**Exercise aim:** Scan the data below for the string "footnote". Copy every line where it appears.
----
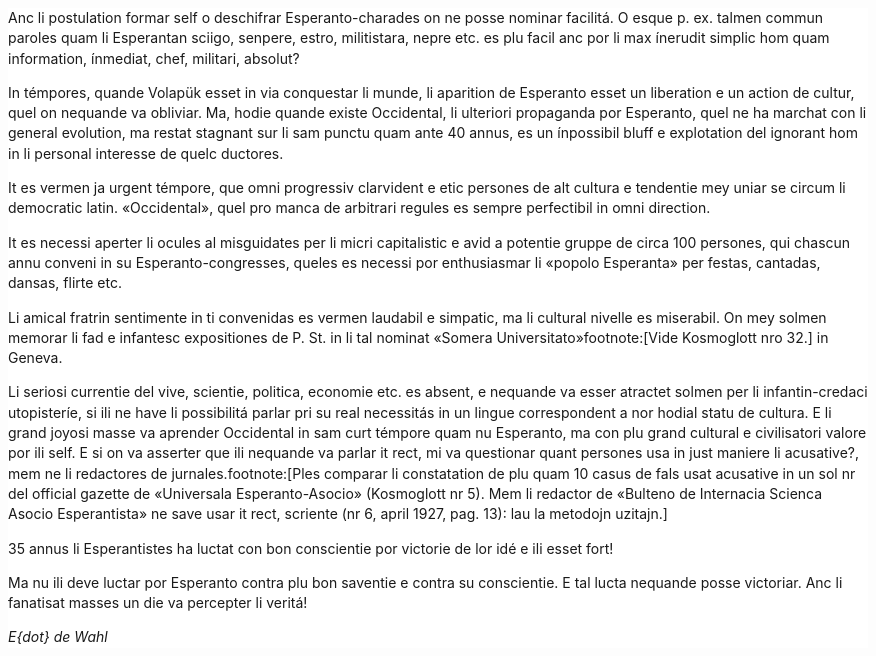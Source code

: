 Anc li postulation formar self o deschifrar Esperanto-charades on ne posse
nominar facilitá. O esque p. ex. talmen commun paroles quam li
Esperantan sciigo, senpere, estro, militistara, nepre etc. es plu facil
anc por li max ínerudit simplic hom quam information, ínmediat, chef,
militari, absolut?




In témpores, quande Volapük esset in via conquestar li munde, li
aparition de Esperanto esset un liberation e un action de cultur, quel
on nequande va obliviar. Ma, hodie quande existe Occidental, li
ulteriori propaganda por Esperanto, quel ne ha marchat con li general
evolution, ma restat stagnant sur li sam punctu quam ante 40 annus, es
un ínpossibil
bluff e explotation del ignorant hom in li personal interesse de quelc
ductores.

It es vermen ja urgent témpore, que omni progressiv clarvident e etic
persones de alt cultura e tendentie mey uniar se circum li democratic
latin. «Occidental», quel pro manca de arbitrari regules es sempre
perfectibil in omni direction.

It es necessi aperter li ocules al misguidates per li micri capitalistic
e avid a potentie gruppe de circa 100 persones, qui chascun annu conveni
in su Esperanto-congresses, queles es necessi por enthusiasmar li «popolo
Esperanta» per festas, cantadas, dansas, flirte etc.

Li amical fratrin sentimente in ti convenidas es vermen laudabil e
simpatic, ma li cultural nivelle es miserabil. On mey solmen memorar li
fad e infantesc expositiones de P. St. in li tal nominat «Somera
Universitato»footnote:[Vide Kosmoglott nro 32.] in Geneva.

Li seriosi currentie del vive, scientie, politica, economie etc. es
absent, e nequande va esser atractet solmen per li infantin-credaci
utopisteríe, si ili ne have li possibilitá parlar pri su real necessitás
in un lingue correspondent a nor hodial statu de cultura. E li grand
joyosi masse va aprender Occidental in sam curt témpore quam nu Esperanto, ma
con plu grand cultural e civilisatori valore por ili self. E si on va
asserter que ili nequande va parlar it rect, mi va questionar quant
persones usa in just maniere li acusative?, mem ne li redactores de
jurnales.footnote:[Ples comparar li constatation de plu quam 10 casus
de fals usat acusative in un sol nr del official gazette de
«Universala Esperanto-Asocio» (Kosmoglott nr 5). Mem li redactor de «Bulteno
de Internacia Scienca Asocio Esperantista» ne save usar it rect,
scriente (nr 6, april 1927, pag. 13): lau la metodojn uzitajn.]

35 annus li Esperantistes ha luctat con bon conscientie por victorie de
lor idé e ili esset fort!

Ma nu ili deve luctar por Esperanto contra plu bon saventie e contra su
conscientie. E tal lucta nequande posse victoriar. Anc li fanatisat
masses un die va percepter li veritá!

_E{dot} de Wahl_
----
**Output:**
Universitato»footnote:[Vide Kosmoglott nro 32.] in Geneva.
jurnales.footnote:[Ples comparar li constatation de plu quam 10 casus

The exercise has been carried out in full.